Given the character of the computation required, the standard approach is to use the LRA through a command line interface (CLI) which is available from the console with the subcommand aqua lra

The configuration of the CLI is done via a YAML file that can be build from the lra_config.tmpl, available in the .aqua/templates/lra folder after the installation. This includes the target resolution, the target frequency, the name and the boundaries of a possible subselection, the temporary directory and the directory where you want to store the obtained LRA. SLURM options as well as the number of workers can be set up with the configuration file.

Most importantly, you have to edit the entries of the data dictionary, which follows the model-exp-source 3-level hierarchy. On top of that you must specify the variables you want to produce under the vars key.

Caution

Catalog detection is done automatically by the code. However, if you have triplets with same name in two different catalog, you should also specify the catalog name in the configuration file.

Usage

aqua lra <options>

Options:

-c CONFIG, --config CONFIG: Set up a specific configuration file

-d, --definitive: Run the code and produce the data (a dry-run will take place if this flag is missing)

-f, --fix: Set up the Reader fixing capabilities (default: True)

-w, --workers: Set up the number of dask workers (default: 1, i.e. dask disabled)

-l, --loglevel: Set up the logging level.

-o, --overwrite: Overwrite LRA existing data (default: WARNING).

--monitoring: Enable a single chunk run to produce the html dask performance report. Dask should be activated.

--only-catalog: Will generate/update only the catalog entry for the LRA, without running the code for generating the LRA itself

--rebuild: This option will force the rebuilding of the areas and weights files for the regridding. If multiple variables or members are present in the configuration, this will be done only once.

--stat: Statistic to be computed (default: ‘mean’)

--frequency: Frequency of the LRA (default: as the original data)

--resolution: Resolution of the LRA (default: as the original data)

--realization: Which realization (e.g. ensemble member) to use for the LRA (default: ‘r1’)

Please note that these options override the ones available in the configuration file.

A basic example usage can thus be:

aqua lra -c lra_config.yaml -d -w 4

Warning

Keep in mind that this script is ideally submitted via batch to a HPC node, so that a template for SLURM is also available in the same directory (.aqua/templates/lra/lra-submitter.tmpl). Be aware that although the computation is split among different months, the memory consumption of loading very big data is a limiting factor, so that unless you have very fat node it is unlikely you can use more than 16 workers.

At the end of the generation, a new entry for the LRA is added to the catalog structure, so that you will be able to access the exactly as shown above.

Parallel LRA tool

Building the LRA can be an heavy task, which requires a lot of memory and thus cannot be easily parallized in the same job.
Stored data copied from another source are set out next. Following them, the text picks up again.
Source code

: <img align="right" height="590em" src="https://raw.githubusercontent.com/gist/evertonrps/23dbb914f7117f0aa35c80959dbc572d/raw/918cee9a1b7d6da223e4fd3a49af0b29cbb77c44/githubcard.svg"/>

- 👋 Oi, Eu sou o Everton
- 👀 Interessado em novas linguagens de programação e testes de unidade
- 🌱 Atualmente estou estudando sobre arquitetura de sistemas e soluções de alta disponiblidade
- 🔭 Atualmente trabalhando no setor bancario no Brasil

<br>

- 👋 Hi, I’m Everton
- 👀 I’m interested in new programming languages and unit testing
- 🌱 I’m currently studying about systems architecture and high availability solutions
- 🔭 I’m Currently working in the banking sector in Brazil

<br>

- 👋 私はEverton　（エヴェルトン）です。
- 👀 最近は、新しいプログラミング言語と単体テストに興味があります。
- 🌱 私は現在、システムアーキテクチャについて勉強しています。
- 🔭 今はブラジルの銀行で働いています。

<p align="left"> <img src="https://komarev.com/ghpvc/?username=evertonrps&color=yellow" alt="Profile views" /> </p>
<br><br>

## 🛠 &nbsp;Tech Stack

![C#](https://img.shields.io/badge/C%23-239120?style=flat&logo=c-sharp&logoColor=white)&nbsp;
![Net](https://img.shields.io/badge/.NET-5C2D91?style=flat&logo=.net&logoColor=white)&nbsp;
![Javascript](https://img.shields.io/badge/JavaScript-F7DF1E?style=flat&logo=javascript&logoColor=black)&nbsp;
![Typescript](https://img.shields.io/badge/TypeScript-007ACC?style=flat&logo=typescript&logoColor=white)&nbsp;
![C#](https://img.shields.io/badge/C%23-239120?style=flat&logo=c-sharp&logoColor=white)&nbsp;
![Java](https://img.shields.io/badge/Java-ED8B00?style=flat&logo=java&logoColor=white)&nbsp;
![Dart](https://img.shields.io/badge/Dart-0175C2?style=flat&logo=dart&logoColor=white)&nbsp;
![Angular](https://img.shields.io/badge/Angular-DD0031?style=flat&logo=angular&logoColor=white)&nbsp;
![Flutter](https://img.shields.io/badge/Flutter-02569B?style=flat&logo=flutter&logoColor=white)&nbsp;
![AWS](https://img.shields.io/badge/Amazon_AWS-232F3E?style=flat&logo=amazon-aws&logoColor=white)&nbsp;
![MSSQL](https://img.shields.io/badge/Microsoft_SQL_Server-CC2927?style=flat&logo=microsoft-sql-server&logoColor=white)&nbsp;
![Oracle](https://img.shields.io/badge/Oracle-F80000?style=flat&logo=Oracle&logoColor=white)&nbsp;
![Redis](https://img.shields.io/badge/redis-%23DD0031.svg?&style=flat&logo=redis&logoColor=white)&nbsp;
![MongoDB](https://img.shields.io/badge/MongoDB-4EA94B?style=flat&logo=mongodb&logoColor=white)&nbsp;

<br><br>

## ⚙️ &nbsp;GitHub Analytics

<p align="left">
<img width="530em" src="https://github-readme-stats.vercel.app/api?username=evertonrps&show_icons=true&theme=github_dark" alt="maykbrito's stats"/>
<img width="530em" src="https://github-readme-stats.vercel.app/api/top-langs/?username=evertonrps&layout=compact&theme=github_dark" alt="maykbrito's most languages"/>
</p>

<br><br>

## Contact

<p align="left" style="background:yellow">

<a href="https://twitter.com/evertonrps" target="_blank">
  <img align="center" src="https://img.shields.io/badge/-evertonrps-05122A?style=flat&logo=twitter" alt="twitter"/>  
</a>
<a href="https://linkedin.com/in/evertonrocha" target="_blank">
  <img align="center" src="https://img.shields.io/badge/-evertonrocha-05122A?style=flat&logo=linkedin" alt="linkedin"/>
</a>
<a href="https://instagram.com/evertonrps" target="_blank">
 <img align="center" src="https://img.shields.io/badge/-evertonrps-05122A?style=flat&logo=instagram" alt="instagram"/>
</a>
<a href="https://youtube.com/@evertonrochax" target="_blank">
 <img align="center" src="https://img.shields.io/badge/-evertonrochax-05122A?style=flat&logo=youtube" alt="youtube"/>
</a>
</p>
To this end, an extra script for parallel execution is also provided. Using cli_lra_parallel_slurm.py it is possible to submit to SLURM multiple jobs, one for each of the variables to be processed. It builts on jinja2 replacement from a typical slurm script aqua_lra.j2. For now it is configured only to be run on LUMI but further development should allow for larger portability.

A basic example usage can thus be:

./cli_lra_parallel_slurm.py -c lra_config.yaml -d -w 4 -p 4

This will launch the definitive writing of the LRA, using 4 workers per node and a maximum of 4 concurrent SLURM jobs at the same time. A -s option to call the run via container instead of using the local installation

Warning

Use this script with caution since it will submit very rapidly tens of job to the SLURM scheduler!